I mean this in all sobriety, and in full knowledge of our nation's history: Barack Obama is our FDR or Lincoln - few alive today have seen a better presidency, and few alive today are going to see a better one later. Every moment that we have leadership of this quality is catalytic and rapidly fleeting, being replaced with each passing instant by the nostalgia of impotent peasants who take no responsibility for shaping history as it happens. When we once again have Presidents who are merely products of politics rather than agents - passive reflections of a cynical and depraved status quo whose true depth we are currently being insulated from - I don't relish the kind of whimpering we'll all be subjected to. We can and should engage with the President as part of a team for positive change, but listen and listen good: Leadership by human beings does not get better than this, so we either seize this moment and raise our expectations of ourselves, or we admit that we aren't even capable of using the quality of leadership we already have, let alone asking for better.
Furthermore, the urgency of this moment isn't merely in the strength of our presidential leadership, but in the weakness of Republicans. They are richer than ever, but they are in transition - they haven't quite figured out yet how to actually rule as oligarchs, however insatiable their desire for power is. Call it the vestigial shadow of patriotism (or at least overriding cowardice), but for all their Satanic fetishes they still haven't found the iron within themselves to exercise power in the ways their international counterparts often do with far less money on the line.
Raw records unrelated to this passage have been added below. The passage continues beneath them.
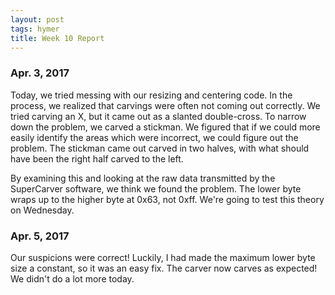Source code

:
 ```yaml
---
layout: post
tags: hymer
title: Week 10 Report
---
```


### Apr. 3, 2017 

Today, we tried messing with our resizing and centering code. In the process, we realized that carvings were often not coming out correctly.
We tried carving an X, but it came out as a slanted double-cross.
To narrow down the problem, we carved a stickman.
We figured that if we could more easily identify the areas which were incorrect, we could figure out the problem.
The stickman came out carved in two halves, with what should have been the right half carved to the left.

By examining this and looking at the raw data transmitted by the SuperCarver software, we think we found the problem.
The lower byte wraps up to the higher byte at 0x63, not 0xff.
We're going to test this theory on Wednesday.

### Apr. 5, 2017 

Our suspicions were correct!
Luckily, I had made the maximum lower byte size a constant, so it was an easy fix.
The carver now carves as expected!
We didn't do a lot more today.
For all the self-important whingeing of some activists, Americans don't confront elite interests in the expectation of being kidnapped, murdered, or framed, even if it occurs from time to time: We have the protection of our own expectations, and the consequent fear we inspire in those who would take away our freedom. But restraint built on assumptions has a way of eroding when tested, and sooner or later they're going to figure out they can get away with the kind of crap their counterparts do. That's the whole point of their chipping away at the legal system, taking away Americans' access to recourse against injustice - outside of law, everything is decided either by money or violence, and they would overwhelmingly dominate both. Republicans can't wait until they can act like their Russian, Mexican, or Brazilian oligarch counterparts - it's their version of the American Dream, to no longer be anything resembling Americans.
But right now, they're still afraid. Right now, their organized crime has become disorganized. Right now, the psycho teabagger brownshirts who may some day be massacring people in the streets at the urging of Rwanda-style media still believe they can subjugate this country while maintaining a veneer of legitimacy. The interests that fund those lunatics have not yet brought out the Long Knives, but nor has the mob managed to successfully overthrow their zookeepers; and the result has been an incoherent mess, with the most energetic among them becoming totally estranged from political reality - the only form of reality the power-hungry cannot afford to ignore.
Rest assured, their doubled-down fury and destructive resurgence is guaranteed to happen eventually. They want what they cannot have, and could not have even if every man, woman, and child in America were their willing slaves - they want things that don't even make logical sense in our universe, and would strain even the credulity of a Lewis Carroll character. The question is how much power will be in their hands when they realize they're not getting what they want - how dangerous will they be when they begin blaming entire categories of people for the failure of their ideology, and contemplate how to remove the influence of those people from society? Will they have been fought back into regional citadels, futilely clinging to power through cheap Jim Crow-style tactics, or will they be Cheney-to-the-nth-power unleashing nightmare after nightmare on a daily basis because we sat on our asses when they were weak and we had the best President in two generations in the Oval Office?
I don't expect people who make a career of denigrating this administration to be helpful in this regard - their choicest acid is always reserved for members of their own alleged team, based on standards they invent out of thin air with zero reference to actual history. But then again, people like that don't usually stick around long enough to feel the consequences of their own shallowness - they're the first to flee, often with a smug grin on their faces at the plight of the unworthy countrymen who had failed to live up to their standards. So it's really up to the rest of us: Are we capable of benefiting from leadership, or is the American liberal finally a joke at our own expense? Are our true leaders the people who do things, however humble the reality may appear to some, or do we follow self-important rhetoricians who would be ridiculing us from some foreign cafe if they were ever asked to take on real responsibility?
I've said this before, and nothing I've seen so far has changed my mind: Barack Obama is among the best of us - I'm not aware of any positive quality in the American psyche that does not at least appear convincingly potent in him as a person, or any intellectual and philosophical quality of American liberalism that does not at least appear convincingly potent in him as a leader. So either my senses consistently deceive me - and consistent deception is almost an oxymoron unless you're proposing a superhuman deceptive ability on the President's part, or total and unremitting stupidity on mine (and I am never that consistent, stupid or otherwise) - or that base is well-covered, and the main jobs left undone are ours.
It is our task to not merely reelect this President, but finally, for the first time give this President a working Congress. It is our job to finally, for the first time be able to say that we gave President Obama the tools to enact the agenda we elected him in 2008 to pass, but unfortunately neglected to provide a sufficient Congress to pass. Until we do that, the only job we are allowing him to do is fight a holding action, and all criticism to that effect is beyond absurd. We have a job to do, so let's do it.